• _Try it_: Below are some records; find each line that carries the word "pasta" and copy it.

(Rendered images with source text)
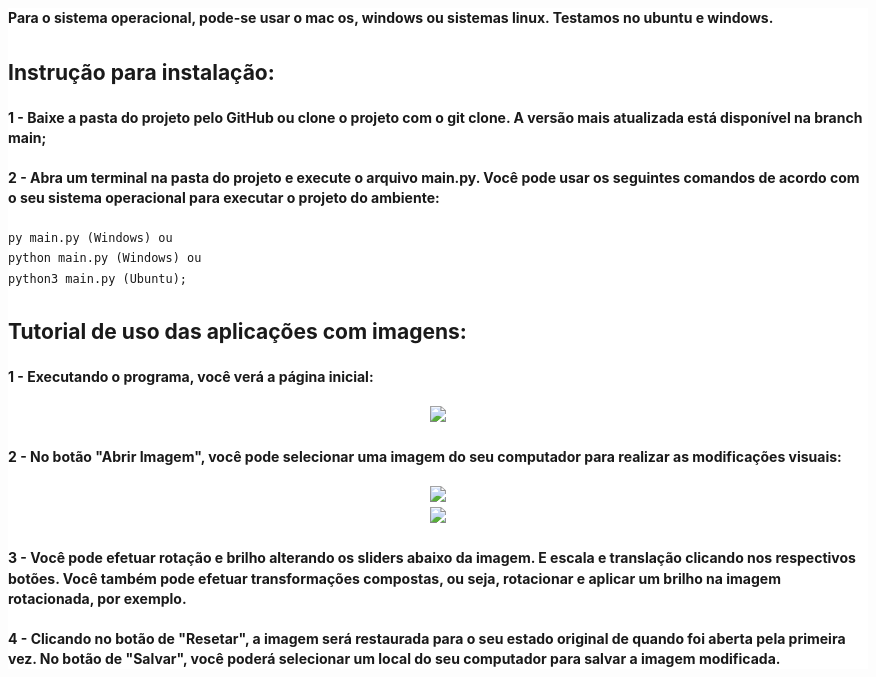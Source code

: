 #### Para o sistema operacional, pode-se usar o mac os, windows ou sistemas linux. Testamos no ubuntu e windows.

## Instrução para instalação:
#### 1 - Baixe a pasta do projeto pelo GitHub ou clone o projeto com o git clone. A versão mais atualizada está disponível na branch main;

#### 2 - Abra um terminal na pasta do projeto e execute o arquivo main.py. Você pode usar os seguintes comandos de acordo com o seu sistema operacional para executar o projeto do ambiente:
    py main.py (Windows) ou
    python main.py (Windows) ou
    python3 main.py (Ubuntu);

## Tutorial de uso das aplicações com imagens:
#### 1 - Executando o programa, você verá a página inicial: 

<div align = "center">
    <img src= "https://github.com/lgmro/modificacoes_visuais_computacao_grafica/assets/84135761/ce76cf6e-e0f5-42c2-a931-f2b57323551b" width = "800px"/>
</div>

#### 2 - No botão "Abrir Imagem", você pode selecionar uma imagem do seu computador para realizar as modificações visuais: 

<div align = "center">
    <img src= "https://github.com/lgmro/modificacoes_visuais_computacao_grafica/assets/84135761/1a899064-7a28-4db4-99b3-a5df616884b7" width = "800px"/>
</div>

<div align = "center">
    <img src= "https://github.com/lgmro/modificacoes_visuais_computacao_grafica/assets/84135761/6b1a6359-c20f-4b23-8c12-55ceb295e16f" width = "800px"/>
</div>

#### 3 - Você pode efetuar rotação e brilho alterando os sliders abaixo da imagem. E escala e translação clicando nos respectivos botões. Você também pode efetuar transformações compostas, ou seja, rotacionar e aplicar um brilho na imagem rotacionada, por exemplo. 

#### 4 - Clicando no botão de "Resetar", a imagem será restaurada para o seu estado original de quando foi aberta pela primeira vez. No botão de "Salvar", você poderá selecionar um local do seu computador para salvar a imagem modificada.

• _Response to this exercise_:
#### 1 - Baixe a pasta do projeto pelo GitHub ou clone o projeto com o git clone. A versão mais atualizada está disponível na branch main;
#### 2 - Abra um terminal na pasta do projeto e execute o arquivo main.py. Você pode usar os seguintes comandos de acordo com o seu sistema operacional para executar o projeto do ambiente:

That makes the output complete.